They call it Myanmar: meeting the maker

A boat on Inle Lake in a scene from They Call It Myanmar
A boat on Inle Lake in a scene from They Call It Myanmar. Photograph: Robert Lieberman

Tall, wiry Robert Lieberman, 72, doesn’t walk up the stairs from the ground to the third floor of the Cambodiana hotel – he runs. After gripping my hand in a firm handshake, the Canadian film director, novelist and Cornell physics professor is eager to talk about his 2012 documentary They Call It Myanmar: Lifting The Curtain. He doesn’t want a drink – just the music turned off. The documentary has been lavished with international praise: “… the best possible introduction to Myanmar” (The Hollywood Reporter) and “…definitive film on a country…” (Washington Times). From 200 hours of raw footage, secretly filmed between 2008 and 2012, Lieberman has distilled a 90 minute portrait of Burma and its people – a revealing depiction of everyday life in the country. An extensive interview with Aung San Suu Kyi introduces the documentary but, unlike elsewhere, she is not the focus. Viewers follow the film into the heart of Burma – an explorary journey very much an hour and half in his company.

The film will be shown at Meta House Friday, Feb 15 and a screening at Bophana Cultural Centre will follow on Saturday March 2.

For They Call it Myanmar, you shot 200 hours of footage, and spent three years filming. What took you so long?  
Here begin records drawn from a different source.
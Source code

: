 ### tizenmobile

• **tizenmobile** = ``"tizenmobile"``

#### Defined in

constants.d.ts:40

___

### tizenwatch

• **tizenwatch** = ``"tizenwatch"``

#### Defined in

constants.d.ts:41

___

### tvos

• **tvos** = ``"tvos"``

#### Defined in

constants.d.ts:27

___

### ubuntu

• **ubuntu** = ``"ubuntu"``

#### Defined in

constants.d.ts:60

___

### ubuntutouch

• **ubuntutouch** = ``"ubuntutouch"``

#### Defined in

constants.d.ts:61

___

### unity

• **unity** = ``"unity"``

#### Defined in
I started making a film that was non-political but that was not possible. If you are not talking about the assassination of Suu Kyi’s father Aung San father and things like that, you are not talking about the country. People think everything is fine and beautiful in Burma now. That’s not the case. The military still controls 25 per cent of the seats in the parliament. Suu Kyi has only seven seats.
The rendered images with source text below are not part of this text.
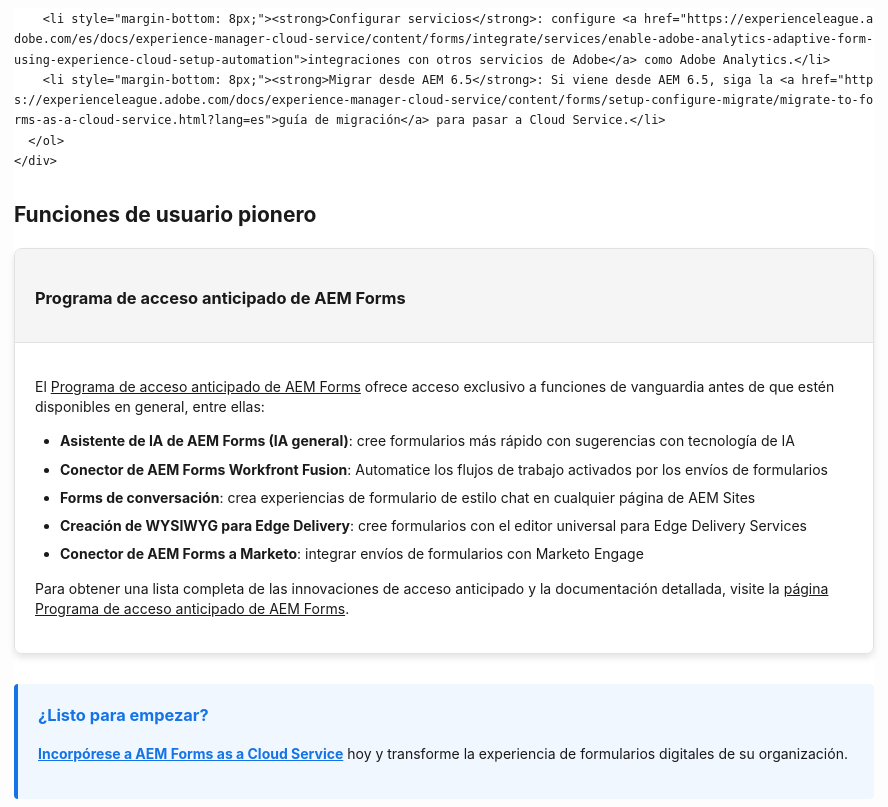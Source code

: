         <li style="margin-bottom: 8px;"><strong>Configurar servicios</strong>: configure <a href="https://experienceleague.adobe.com/es/docs/experience-manager-cloud-service/content/forms/integrate/services/enable-adobe-analytics-adaptive-form-using-experience-cloud-setup-automation">integraciones con otros servicios de Adobe</a> como Adobe Analytics.</li>
        <li style="margin-bottom: 8px;"><strong>Migrar desde AEM 6.5</strong>: Si viene desde AEM 6.5, siga la <a href="https://experienceleague.adobe.com/docs/experience-manager-cloud-service/content/forms/setup-configure-migrate/migrate-to-forms-as-a-cloud-service.html?lang=es">guía de migración</a> para pasar a Cloud Service.</li>
      </ol>
    </div>
  </div>
</div>

## Funciones de usuario pionero

<div class="card" style="flex: 1 1 calc(50% - 20px); min-width: 300px; border: 1px solid #e1e1e1; border-radius: 8px; overflow: hidden; box-shadow: 0 4px 6px rgba(0, 0, 0, 0.1); transition: transform 0.3s ease, box-shadow 0.3s ease; margin-bottom: 30px;">
  <div class="card-header" style="background-color: #f5f5f5; padding: 15px 20px; border-bottom: 1px solid #e1e1e1;">
    <h3>Programa de acceso anticipado de AEM Forms</h3>
  </div>
  <div class="card-body" style="padding: 20px; background-color: #ffffff;">
    <p>El <a href="https://experienceleague.adobe.com/es/docs/experience-manager-cloud-service/content/forms/forms-overview/early-access-ea-features">Programa de acceso anticipado de AEM Forms</a> ofrece acceso exclusivo a funciones de vanguardia antes de que estén disponibles en general, entre ellas:</p>
    <ul style="margin-top: 10px; padding-left: 25px;">
      <li style="margin-bottom: 8px;"><strong>Asistente de IA de AEM Forms (IA general)</strong>: cree formularios más rápido con sugerencias con tecnología de IA</li>
      <li style="margin-bottom: 8px;"><strong>Conector de AEM Forms Workfront Fusion</strong>: Automatice los flujos de trabajo activados por los envíos de formularios</li>
      <li style="margin-bottom: 8px;"><strong>Forms de conversación</strong>: crea experiencias de formulario de estilo chat en cualquier página de AEM Sites</li>
      <li style="margin-bottom: 8px;"><strong>Creación de WYSIWYG para Edge Delivery</strong>: cree formularios con el editor universal para Edge Delivery Services</li>
      <li style="margin-bottom: 8px;"><strong>Conector de AEM Forms a Marketo</strong>: integrar envíos de formularios con Marketo Engage</li>
    </ul>
    <p>Para obtener una lista completa de las innovaciones de acceso anticipado y la documentación detallada, visite la <a href="https://experienceleague.adobe.com/es/docs/experience-manager-cloud-service/content/forms/forms-overview/early-access-ea-features">página Programa de acceso anticipado de AEM Forms</a>.</p>
  </div>
</div>

<div style="background-color: #f0f7ff; border-left: 4px solid #1473e6; padding: 20px; margin: 30px 0; border-radius: 4px;">
  <h3 style="margin-top: 0; color: #1473e6;">¿Listo para empezar?</h3>
  <p><a href="https://experienceleague.adobe.com/es/docs/experience-manager-cloud-service/content/forms/setup-configure-migrate/setup-forms-cloud-service" style="font-weight: bold; color: #1473e6;">Incorpórese a AEM Forms as a Cloud Service</a> hoy y transforme la experiencia de formularios digitales de su organización.</p>
</div>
Shortly before the interview with Aung San Suu Kyi, you were told not to ask any personal questions. How did you cope with that since you didn’t want to shoot a political film?

Yeah, and I figured I was f*****. I had come 8000 miles from the US and I am not interested in political questions. So for once in my life I was smart enough not to react and let it pass. So we started talking. And we came around talking about her father and it went very smoothly. You cannot confront her. I could feel she doesn’t suffer fools. If she doesn’t like you, she will throw you out and shut you down. But you can come from the side. In the end I asked someone she worked with about her children and private things. After all, the movie is not about her but Burma and the people.

Do you think it was the right decision for Aung San Suu Kyi to go into politics?

I don’t know, but a friend of mine who runs an NGO in Burma says she should have stayed a moral force: like a Bishop Tutu. I am not interested in politics. I am interested in people. I am trying to put a human face on Burma. If you can identify with people, the country makes sense. There are so many children in my movie. Despite the conditions and the poverty, there are so many smiling faces.

Did you avoid showing the people in their misery and poverty?

No. You will see a scene showing a girl who has been treated by a quack. She has TB and deep holes in her chest. I show misery, but it is not a message film.

What is your feeling about the Burmese people?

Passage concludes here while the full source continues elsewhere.